[net.lang.c] Need strnlen

stephen@dcl-cs.UUCP (Stephen J. Muir) (11/08/85)

I think that there should be a function called "strnlen" as follows:

int strnlen (string, size)
	char	*string;
	int	size;

where "size" is the maximum number of bytes in "string".

The reason is that, if a character array is passed as argument, and it is not
terminated with a null byte, then "strlen" will keep going, possibly hitting an
unallocated piece of memory.
-- 
UUCP:	...!seismo!mcvax!ukc!dcl-cs!stephen
DARPA:	stephen%comp.lancs.ac.uk@ucl-cs	| Post: University of Lancaster,
JANET:	stephen@uk.ac.lancs.comp	|	Department of Computing,
Phone:	+44 524 65201 Ext. 4599		|	Bailrigg, Lancaster, UK.
Project:Alvey ECLIPSE Distribution	|	LA1 4YR

gwyn@BRL.ARPA (VLD/VMB) (11/11/85)

Re: proposed strnlen()

All the str*() functions work with NUL-terminated strings.
Probably the best thing that could happen if you fed them
something else would be for the implementation to access
unallocated memory.  At least then you would be able to
find the bug.

Your suggestion would make more sense for the mem*()
functions, which work with arbitary byte arrays.  A good
generalization would be "find the first occurrence of a
given byte, not going beyond a certain distance".  If you
look up memchr(), you will see that that's what it does.

It is possible that your system is not System V compatible,
in which case the memchr() function may not be in your C
library.  But it is very easy to implement and there is no
need to invent a different-shaped wheel.
	char *memchr( const char *s, int c, int n );
returns a pointer to the first occurrence of `c' in the
first `n' bytes of memory area (whose lowest address is)
`s', or NULL if not found.  Calling this function with
`c' set to '\0' is equivalent to your proposed strnlen().
(You would have to handle the exception case, and use
whatever memchr() returns minus `s' in the regular case
for the length of the string.)

dlc@a.sei.cmu.edu (Daryl Clevenger) (11/13/85)

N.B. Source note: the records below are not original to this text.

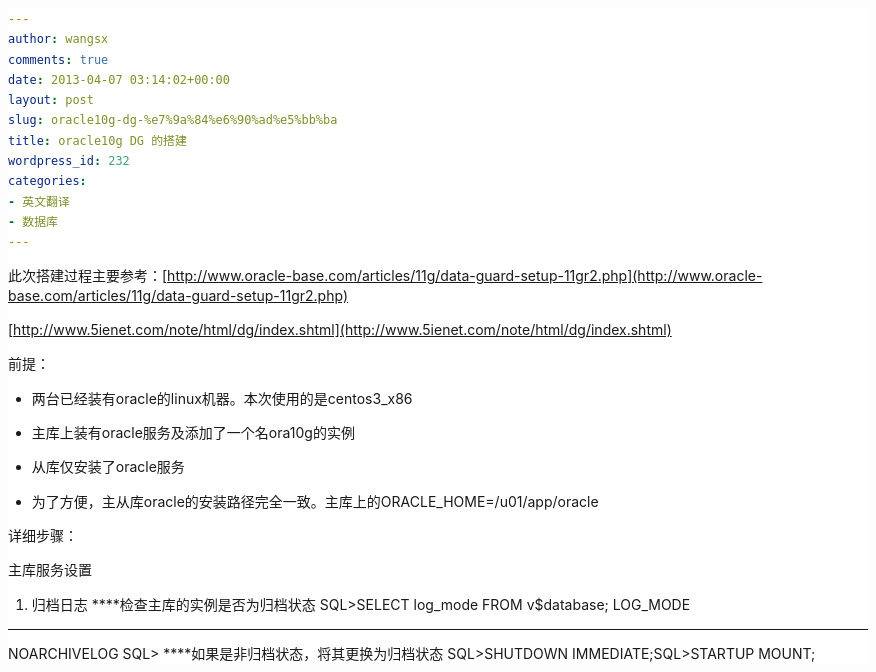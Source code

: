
 ```yaml
---
author: wangsx
comments: true
date: 2013-04-07 03:14:02+00:00
layout: post
slug: oracle10g-dg-%e7%9a%84%e6%90%ad%e5%bb%ba
title: oracle10g DG 的搭建
wordpress_id: 232
categories:
- 英文翻译
- 数据库
---
```


此次搭建过程主要参考：[http://www.oracle-base.com/articles/11g/data-guard-setup-11gr2.php](http://www.oracle-base.com/articles/11g/data-guard-setup-11gr2.php)

[http://www.5ienet.com/note/html/dg/index.shtml](http://www.5ienet.com/note/html/dg/index.shtml)

前提：



	
  * 两台已经装有oracle的linux机器。本次使用的是centos3_x86

	
  * 主库上装有oracle服务及添加了一个名ora10g的实例

	
  * 从库仅安装了oracle服务

	
  * 为了方便，主从库oracle的安装路径完全一致。主库上的ORACLE_HOME=/u01/app/oracle




详细步骤：







主库服务设置











	
  1. 归档日志
****检查主库的实例是否为归档状态
SQL>SELECT log_mode FROM v$database;
LOG_MODE
------------------------
NOARCHIVELOG
SQL>
****如果是非归档状态，将其更换为归档状态
SQL>SHUTDOWN IMMEDIATE;SQL>STARTUP MOUNT;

One should never allow a character array to not have a null terminating byte.
Doing things like this should be automatic.  Besides, usually when the program
dumps core, one usually can find the problem readily.  Also, if I am not
mistaken, having character arrays that do not have terminating null bytes
will cause problems with many other funtions e.g printf().  printf() (or
maybe _doprint() I'm not sure which) will keep printing characters until they
hit that null byte, but they probably won't find it where it should be.
Unless I'm wrong, making sure strings are null terminated should be as
automatic as making sure that you aren't trying to use NULL pointers or
that malloc() returns a valid pointer.

vishniac@wanginst.UUCP (Ephraim Vishniac) (11/14/85)

> I think that there should be a function called "strnlen" as follows:
> 
> int strnlen (string, size)
> 	char	*string;
> 	int	size;
> 
> where "size" is the maximum number of bytes in "string".
> 
I agree that such a facility is needed, but I don't think it will ever
be provided as "standard" C.  The basic problem (or the C problem, if you
prefer :-) is that C defines a representation for strings, but leaves
the user to implement the operations.  This allows one to cook up all sorts
of invalid strings (such as the unterminated ones the original poster is
worried about).

To my mind, a string consists of three things:
	1.  The characters of the string;
	2.  The length of the string, either as such or encoded by marking
		the string;
	3.  The storage block where the string is located, which has its
		own attributes (alignment and size, to name two).
C has no problem with the first (the characters are easy to access); some
problems with the second (null termination is good for some purposes,
rotten for others); and completely ignores the third.

But: since this is C, you don't have to use the standard representation and
functions.  Just as I did when sufficiently burned, you can use your own
representation and macros.  Then the only problem is that nobody will use
your modules, because they're "non-standard".

-- 
Ephraim Vishniac
  [apollo, bbncca, cadmus, decvax, harvard, linus, masscomp]!wanginst!vishniac
  vishniac%Wang-Inst@Csnet-Relay

mikes@3comvax.UUCP (Mike Shannon) (11/14/85)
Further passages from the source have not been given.